◆ RECORDS ◆
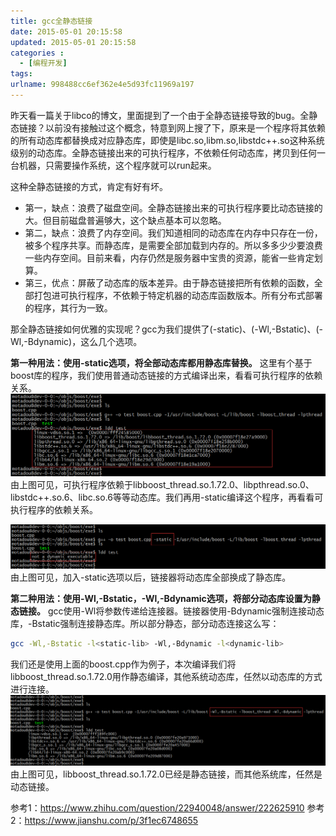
 ```yaml
---
title: gcc全静态链接
date: 2015-05-01 20:15:58
updated: 2015-05-01 20:15:58
categories : 
  - [编程开发]
tags:
urlname: 998488cc6ef362e4e5d93fc11969a197
---
```

昨天看一篇关于libco的博文，里面提到了一个由于全静态链接导致的bug。全静态链接？以前没有接触过这个概念，特意到网上搜了下，原来是一个程序将其依赖的所有动态库都替换成对应静态库，即使是libc.so,libm.so,libstdc++.so这种系统级别的动态库。全静态链接出来的可执行程序，不依赖任何动态库，拷贝到任何一台机器，只需要操作系统，这个程序就可以run起来。

这种全静态链接的方式，肯定有好有坏。
* 第一，缺点：浪费了磁盘空间。全静态链接出来的可执行程序要比动态链接的大。但目前磁盘普遍够大，这个缺点基本可以忽略。
* 第二，缺点：浪费了内存空间。我们知道相同的动态库在内存中只存在一份，被多个程序共享。而静态库，是需要全部加载到内存的。所以多多少少要浪费一些内存空间。目前来看，内存仍然是服务器中宝贵的资源，能省一些肯定划算。
* 第三，优点：屏蔽了动态库的版本差异。由于静态链接把所有依赖的函数，全部打包进可执行程序，不依赖于特定机器的动态库函数版本。所有分布式部署的程序，其行为一致。

那全静态链接如何优雅的实现呢？gcc为我们提供了(-static)、(-Wl,-Bstatic)、(-Wl,-Bdynamic)，这么几个选项。

<strong>第一种用法：使用-static选项，将全部动态库都用静态库替换。</strong>
这里有个基于boost库的程序，我们使用普通动态链接的方式编译出来，看看可执行程序的依赖关系。
![](/images/998488cc6ef362e4e5d93fc11969a197/1.png)由上图可见，可执行程序依赖于libboost_thread.so.1.72.0、libpthread.so.0、libstdc++.so.6、libc.so.6等等动态库。我们再用-static编译这个程序，再看看可执行程序的依赖关系。

<p>

![](/images/998488cc6ef362e4e5d93fc11969a197/2.png)由上图可见，加入-static选项以后，链接器将动态库全部换成了静态库。


<strong>第二种用法：使用-Wl,-Bstatic，-Wl,-Bdynamic选项，将部分动态库设置为静态链接。</strong>
gcc使用-Wl将参数传递给连接器。链接器使用-Bdynamic强制连接动态库，-Bstatic强制连接静态库。所以部分静态，部分动态连接这么写：
``` bash
gcc -Wl,-Bstatic -l<static-lib> -Wl,-Bdynamic -l<dynamic-lib>
```
我们还是使用上面的boost.cpp作为例子，本次编译我们将libboost_thread.so.1.72.0用作静态编译，其他系统动态库，任然以动态库的方式进行连接。
![](/images/998488cc6ef362e4e5d93fc11969a197/3.png)由上图可见，libboost_thread.so.1.72.0已经是静态链接，而其他系统库，任然是动态链接。

参考1：https://www.zhihu.com/question/22940048/answer/222625910
参考2：https://www.jianshu.com/p/3f1ec6748655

◆ EXERCISE ◆
Only the text of the records belongs in your answer, copied exactly as it appears above.

◆ SOLUTION TO THE PROBLEM ◆
 ```yaml
---
title: gcc全静态链接
date: 2015-05-01 20:15:58
updated: 2015-05-01 20:15:58
categories : 
  - [编程开发]
tags:
urlname: 998488cc6ef362e4e5d93fc11969a197
---
```

昨天看一篇关于libco的博文，里面提到了一个由于全静态链接导致的bug。全静态链接？以前没有接触过这个概念，特意到网上搜了下，原来是一个程序将其依赖的所有动态库都替换成对应静态库，即使是libc.so,libm.so,libstdc++.so这种系统级别的动态库。全静态链接出来的可执行程序，不依赖任何动态库，拷贝到任何一台机器，只需要操作系统，这个程序就可以run起来。

这种全静态链接的方式，肯定有好有坏。
* 第一，缺点：浪费了磁盘空间。全静态链接出来的可执行程序要比动态链接的大。但目前磁盘普遍够大，这个缺点基本可以忽略。
* 第二，缺点：浪费了内存空间。我们知道相同的动态库在内存中只存在一份，被多个程序共享。而静态库，是需要全部加载到内存的。所以多多少少要浪费一些内存空间。目前来看，内存仍然是服务器中宝贵的资源，能省一些肯定划算。
* 第三，优点：屏蔽了动态库的版本差异。由于静态链接把所有依赖的函数，全部打包进可执行程序，不依赖于特定机器的动态库函数版本。所有分布式部署的程序，其行为一致。

那全静态链接如何优雅的实现呢？gcc为我们提供了(-static)、(-Wl,-Bstatic)、(-Wl,-Bdynamic)，这么几个选项。

<strong>第一种用法：使用-static选项，将全部动态库都用静态库替换。</strong>
这里有个基于boost库的程序，我们使用普通动态链接的方式编译出来，看看可执行程序的依赖关系。
![](/images/998488cc6ef362e4e5d93fc11969a197/1.png)由上图可见，可执行程序依赖于libboost_thread.so.1.72.0、libpthread.so.0、libstdc++.so.6、libc.so.6等等动态库。我们再用-static编译这个程序，再看看可执行程序的依赖关系。

<p>

![](/images/998488cc6ef362e4e5d93fc11969a197/2.png)由上图可见，加入-static选项以后，链接器将动态库全部换成了静态库。


<strong>第二种用法：使用-Wl,-Bstatic，-Wl,-Bdynamic选项，将部分动态库设置为静态链接。</strong>
gcc使用-Wl将参数传递给连接器。链接器使用-Bdynamic强制连接动态库，-Bstatic强制连接静态库。所以部分静态，部分动态连接这么写：
``` bash
gcc -Wl,-Bstatic -l<static-lib> -Wl,-Bdynamic -l<dynamic-lib>
```
我们还是使用上面的boost.cpp作为例子，本次编译我们将libboost_thread.so.1.72.0用作静态编译，其他系统动态库，任然以动态库的方式进行连接。
![](/images/998488cc6ef362e4e5d93fc11969a197/3.png)由上图可见，libboost_thread.so.1.72.0已经是静态链接，而其他系统库，任然是动态链接。

参考1：https://www.zhihu.com/question/22940048/answer/222625910
参考2：https://www.jianshu.com/p/3f1ec6748655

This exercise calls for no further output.